Bottom-up analysis is typically performed to confirm the protein sequence of therapeutic proteins. High sequence coverage of the protein is desirable to verify the identity of the sequence or modifications of it. However, high sequence coverage is dependent on the protein sequence and the available endoproteases. Recombinant granulocyte colony-stimulating factor (G-CSF) produced in E. coli (Filgrastim) is in clinical use since 1991 to reduce the duration and severity of neutropenia in patients undergoing myelosuppressive chemotherapy and to mobilize peripheral blood progenitor cells.

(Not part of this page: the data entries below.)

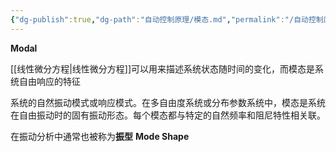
 ```yaml
---
{"dg-publish":true,"dg-path":"自动控制原理/模态.md","permalink":"/自动控制原理/模态/","dgPassFrontmatter":true,"noteIcon":"","created":"2024-05-21T15:20:28.418+08:00","updated":"2024-05-26T18:28:40.621+08:00"}
---
```


**Modal**

[[线性微分方程\|线性微分方程]]可以用来描述系统状态随时间的变化，而模态是系统自由响应的特征

系统的自然振动模式或响应模式。在多自由度系统或分布参数系统中，模态是系统在自由振动时的固有振动形态。每个模态都与特定的自然频率和阻尼特性相关联。

在振动分析中通常也被称为**振型**  **Mode Shape**
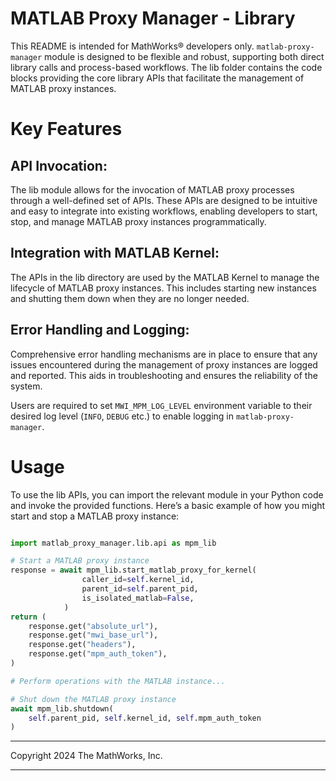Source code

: # MATLAB Proxy Manager - Library

This README is intended for MathWorks&reg; developers only.
`matlab-proxy-manager` module is designed to be flexible and robust, supporting both direct library calls and process-based workflows. The lib folder contains the code blocks providing the core library APIs that facilitate the management of MATLAB proxy instances.

# Key Features
## API Invocation:

The lib module allows for the invocation of MATLAB proxy processes through a well-defined set of APIs. These APIs are designed to be intuitive and easy to integrate into existing workflows, enabling developers to start, stop, and manage MATLAB proxy instances programmatically.

## Integration with MATLAB Kernel:

The APIs in the lib directory are used by the MATLAB Kernel to manage the lifecycle of MATLAB proxy instances. This includes starting new instances and shutting them down when they are no longer needed.

## Error Handling and Logging:

Comprehensive error handling mechanisms are in place to ensure that any issues encountered during the management of proxy instances are logged and reported. This aids in troubleshooting and ensures the reliability of the system. 

Users are required to set `MWI_MPM_LOG_LEVEL` environment variable to their desired log level (`INFO`, `DEBUG` etc.) to enable logging in `matlab-proxy-manager`.

# Usage
To use the lib APIs, you can import the relevant module in your Python code and invoke the provided functions. Here’s a basic example of how you might start and stop a MATLAB proxy instance:

```python

import matlab_proxy_manager.lib.api as mpm_lib

# Start a MATLAB proxy instance
response = await mpm_lib.start_matlab_proxy_for_kernel(
                caller_id=self.kernel_id,
                parent_id=self.parent_pid,
                is_isolated_matlab=False,
            )
return (
    response.get("absolute_url"),
    response.get("mwi_base_url"),
    response.get("headers"),
    response.get("mpm_auth_token"),
)

# Perform operations with the MATLAB instance...

# Shut down the MATLAB proxy instance
await mpm_lib.shutdown(
    self.parent_pid, self.kernel_id, self.mpm_auth_token
)
```

---

Copyright 2024 The MathWorks, Inc.

---
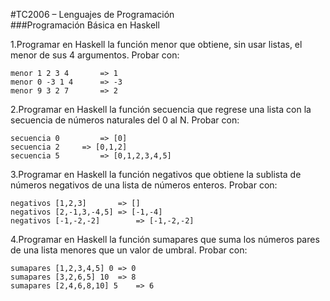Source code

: #TC2006 – Lenguajes de Programación   
###Programación Básica en Haskell

1.Programar en Haskell la función menor que obtiene, sin usar listas, el menor de sus 4 argumentos.
Probar con:
```
menor 1 2 3 4		=> 1
menor 0 -3 1 4		=> -3
menor 9 3 2 7		=> 2
```

2.Programar en Haskell la función secuencia que regrese una lista con la secuencia de números naturales del 0 al N.
Probar con:
```
secuencia 0 		=> [0]
secuencia 2		=> [0,1,2]
secuencia 5 		=> [0,1,2,3,4,5]
```

3.Programar en Haskell la función negativos que obtiene la sublista de números negativos de una lista de números enteros.
Probar con:
```
negativos [1,2,3] 		=> []
negativos [2,-1,3,-4,5]	=> [-1,-4]
negativos [-1,-2,-2] 		=> [-1,-2,-2]
```

4.Programar en Haskell la función sumapares que suma los números pares de una lista menores que un valor de umbral.
Probar con:
```
sumapares [1,2,3,4,5] 0	=> 0
sumapares [3,2,6,5] 10	=> 8
sumapares [2,4,6,8,10] 5	=> 6
```
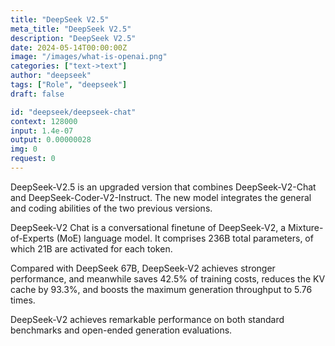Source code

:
 ```yaml
---
title: "DeepSeek V2.5"
meta_title: "DeepSeek V2.5"
description: "DeepSeek V2.5"
date: 2024-05-14T00:00:00Z
image: "/images/what-is-openai.png"
categories: ["text->text"]
author: "deepseek"
tags: ["Role", "deepseek"]
draft: false

id: "deepseek/deepseek-chat"
context: 128000
input: 1.4e-07
output: 0.00000028
img: 0
request: 0
---
```


DeepSeek-V2.5 is an upgraded version that combines DeepSeek-V2-Chat and DeepSeek-Coder-V2-Instruct. The new model integrates the general and coding abilities of the two previous versions.

DeepSeek-V2 Chat is a conversational finetune of DeepSeek-V2, a Mixture-of-Experts (MoE) language model. It comprises 236B total parameters, of which 21B are activated for each token.

Compared with DeepSeek 67B, DeepSeek-V2 achieves stronger performance, and meanwhile saves 42.5% of training costs, reduces the KV cache by 93.3%, and boosts the maximum generation throughput to 5.76 times.

DeepSeek-V2 achieves remarkable performance on both standard benchmarks and open-ended generation evaluations.

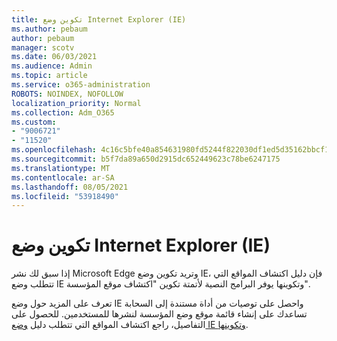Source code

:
 ```yaml
---
title: تكوين وضع Internet Explorer (IE)
ms.author: pebaum
author: pebaum
manager: scotv
ms.date: 06/03/2021
ms.audience: Admin
ms.topic: article
ms.service: o365-administration
ROBOTS: NOINDEX, NOFOLLOW
localization_priority: Normal
ms.collection: Adm_O365
ms.custom:
- "9006721"
- "11520"
ms.openlocfilehash: 4c16c5bfe40a854631980fd5244f822030df1ed5d35162bbcf19e4e989610ce3
ms.sourcegitcommit: b5f7da89a650d2915dc652449623c78be6247175
ms.translationtype: MT
ms.contentlocale: ar-SA
ms.lasthandoff: 08/05/2021
ms.locfileid: "53918490"
---
```

# <a name="internet-explorer-ie-mode-configuration"></a>تكوين وضع Internet Explorer (IE)

إذا سبق لك نشر Microsoft Edge وتريد تكوين وضع IE، فإن دليل اكتشاف المواقع التي تتطلب وضع IE وتكوينها يوفر البرامج النصية لأتمتة تكوين "اكتشاف موقع المؤسسة". 

تعرف على المزيد حول وضع IE واحصل على توصيات من أداة مستندة إلى السحابة تساعدك على إنشاء قائمة موقع وضع المؤسسة لنشرها للمستخدمين. للحصول على التفاصيل، راجع اكتشاف المواقع التي تتطلب دليل [وضع IE وتكوينها](https://admin.microsoft.com/AdminPortal/Home?#/modernonboarding/configureiemode).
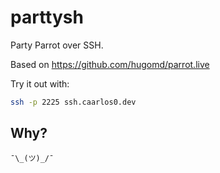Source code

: # parttysh

Party Parrot over SSH.

Based on https://github.com/hugomd/parrot.live

Try it out with:

```sh
ssh -p 2225 ssh.caarlos0.dev
```

## Why?

`¯\_(ツ)_/¯`
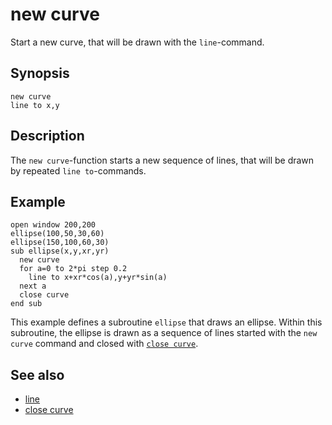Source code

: # new curve

Start a new curve, that will be drawn with the ```line```-command.

## Synopsis

```basic
new curve
line to x,y
```

## Description

The ```new curve```-function starts a new sequence of lines, that will be drawn by repeated ```line to```-commands.

## Example

```basic
open window 200,200
ellipse(100,50,30,60)
ellipse(150,100,60,30)
sub ellipse(x,y,xr,yr)
  new curve
  for a=0 to 2*pi step 0.2
    line to x+xr*cos(a),y+yr*sin(a)
  next a
  close curve
end sub
```

This example defines a subroutine ```ellipse``` that draws an ellipse. Within this subroutine, the ellipse is drawn as a sequence of lines started with the ```new curve``` command and closed with [```close curve```](close-curve.html).

## See also

 * [line](line.html)
 * [close curve](close-curve.html)
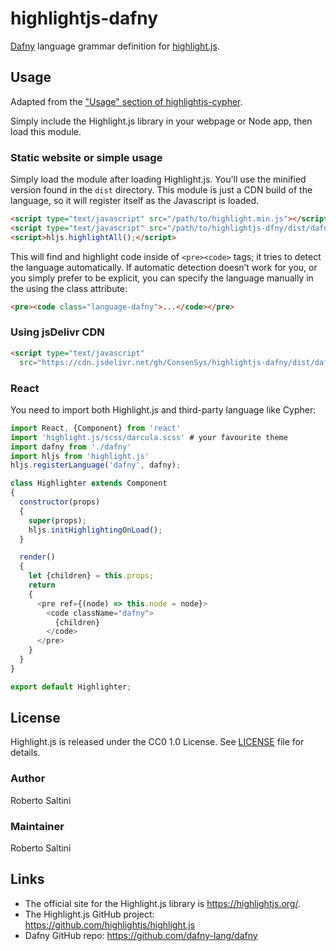 # highlightjs-dafny

[Dafny](https://github.com/dafny-lang/dafny) language grammar definition for [highlight.js](https://highlightjs.org/).

## Usage
Adapted from the ["Usage" section of highlightjs-cypher](https://github.com/highlightjs/highlightjs-cypher#usage).


Simply include the Highlight.js library in your webpage or Node app, then load this module.

### Static website or simple usage

Simply load the module after loading Highlight.js. You'll use the minified version found in the `dist` directory. This module is just a CDN build of the language, so it will register itself as the Javascript is loaded.

```html
<script type="text/javascript" src="/path/to/highlight.min.js"></script>
<script type="text/javascript" src="/path/to/highlightjs-dfny/dist/dafny.min.js"></script>
<script>hljs.highlightAll();</script>
```

This will find and highlight code inside of `<pre><code>` tags; it tries to detect the language automatically. If automatic detection doesn’t work for you, or you simply prefer to be explicit, you can specify the language manually in the using the class attribute:

```html
<pre><code class="language-dafny">...</code></pre>
```

### Using jsDelivr CDN

```html
<script type="text/javascript"
  src="https://cdn.jsdelivr.net/gh/ConsenSys/highlightjs-dafny/dist/dafny.min.js"></script>
```

<!-- - More info: <https://unpkg.com>

### With Node or another build system

If you're using Node / Webpack / Rollup / Browserify, etc, simply require the language module, then register it with Highlight.js.

```javascript
var hljs = require('highlightjs');
var hljsDafny = require('highlightjs-dafny');

hljs.registerLanguage("dafny", hljsDafny);
hljs.initHighlightingOnLoad();
``` -->

### React

You need to import both Highlight.js and third-party language like Cypher:

```js
import React, {Component} from 'react'
import 'highlight.js/scss/darcula.scss' # your favourite theme
import dafny from './dafny'
import hljs from 'highlight.js'
hljs.registerLanguage('dafny', dafny);

class Highlighter extends Component
{
  constructor(props)
  {
    super(props);
    hljs.initHighlightingOnLoad();
  }

  render()
  {
    let {children} = this.props;
    return
    {
      <pre ref={(node) => this.node = node}>
        <code className="dafny">
          {children}
        </code>
      </pre>
    }
  }
}

export default Highlighter;
```

## License

Highlight.js is released under the CC0 1.0 License. See [LICENSE][1] file
for details.

### Author

Roberto Saltini

### Maintainer

Roberto Saltini

## Links

- The official site for the Highlight.js library is <https://highlightjs.org/>.
- The Highlight.js GitHub project: <https://github.com/highlightjs/highlight.js>
- Dafny GitHub repo: <https://github.com/dafny-lang/dafny>

[1]: https://github.com/highlightjs/highlightjs-cypher/blob/master/LICENSE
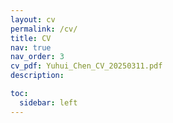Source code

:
 ```yaml
---
layout: cv
permalink: /cv/
title: CV
nav: true
nav_order: 3
cv_pdf: Yuhui_Chen_CV_20250311.pdf
description: 

toc:
  sidebar: left
---
```

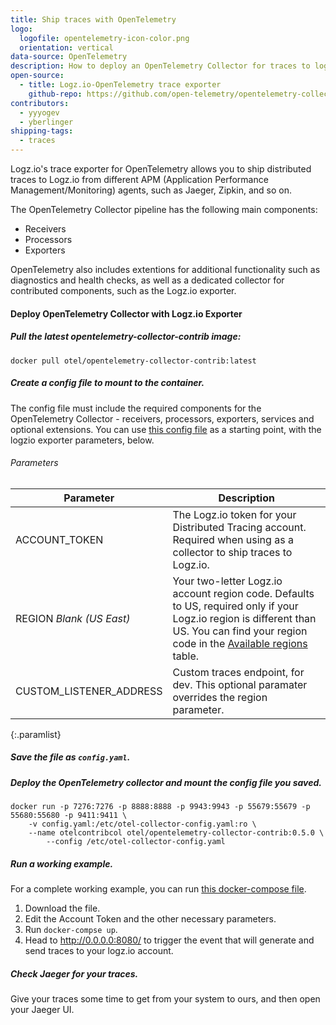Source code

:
 ```yaml
---
title: Ship traces with OpenTelemetry
logo:
  logofile: opentelemetry-icon-color.png
  orientation: vertical
data-source: OpenTelemetry
description: How to deploy an OpenTelemetry Collector for traces to logz.io
open-source:
  - title: Logz.io-OpenTelemetry trace exporter
    github-repo: https://github.com/open-telemetry/opentelemetry-collector-contrib
contributors:
  - yyyogev
  - yberlinger
shipping-tags:
  - traces
---
```


Logz.io's trace exporter for OpenTelemetry allows you to ship distributed traces to Logz.io from different APM (Application Performance Management/Monitoring) agents, such as Jaeger, Zipkin, and so on.

The OpenTelemetry Collector pipeline has the following main components: 

* Receivers
* Processors 
* Exporters

OpenTelemetry also includes extentions for additional functionality such as diagnostics and health checks, as well as a dedicated collector for contributed components, such as the Logz.io exporter.

#### Deploy OpenTelemetry Collector with Logz.io Exporter

<div class="tasklist">

##### Pull the latest opentelemetry-collector-contrib image:

```
docker pull otel/opentelemetry-collector-contrib:latest
```

##### Create a config file to mount to the container. 
The config file must include the required components for the OpenTelemetry Collector - receivers, processors, exporters, services and optional extensions.
You can use [this config file](https://github.com/open-telemetry/opentelemetry-collector-contrib/exporter/logzioexporter/example/config.yaml) as a starting point, with the logzio exporter parameters, below.

###### Parameters

| Parameter | Description |
|---|---|
| ACCOUNT_TOKEN <span class="required-param"></span> | The Logz.io token for your Distributed Tracing account. Required when using as a collector to ship traces to Logz.io.  |
| REGION <span class="default-param">_Blank (US East)_</span> |  Your two-letter Logz.io account region code. Defaults to US, required only if your Logz.io region is different than US. You can find your region code in the [Available regions](https://docs.logz.io/user-guide/accounts/account-region.html#available-regions) table. |
| CUSTOM_LISTENER_ADDRESS | Custom traces endpoint, for dev. This optional paramater overrides the region parameter.|
{:.paramlist}


##### Save the file as `config.yaml`.

##### Deploy the OpenTelemetry collector and mount the config file you saved.

```
docker run -p 7276:7276 -p 8888:8888 -p 9943:9943 -p 55679:55679 -p 55680:55680 -p 9411:9411 \
    -v config.yaml:/etc/otel-collector-config.yaml:ro \
    --name otelcontribcol otel/opentelemetry-collector-contrib:0.5.0 \
        --config /etc/otel-collector-config.yaml
```

##### Run a working example.
For a complete working example, you can run [this docker-compose file](https://docs.logz.io/shipping-config-samples/docker-compose.yaml). 

  1. Download the file.
  2. Edit the Account Token and the other necessary parameters.
  3. Run `docker-compse up`. 
  4. Head to http://0.0.0.0:8080/ to trigger the event that will generate and send traces to your logz.io account.

##### Check Jaeger for your traces.

Give your traces some time to get from your system to ours,
and then open your Jaeger UI.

Using trypsin, only a sequence coverage of 20% was obtained, because this protein with 174 amino acids contains a long region (42–147) without any arginine or lysine, respectively. Cleavage with Sc(III) triflate revealed a sequence coverage of 95% with semi-specific N-terminal serine/threonine cleavage (individual Mascot ion scores > 13).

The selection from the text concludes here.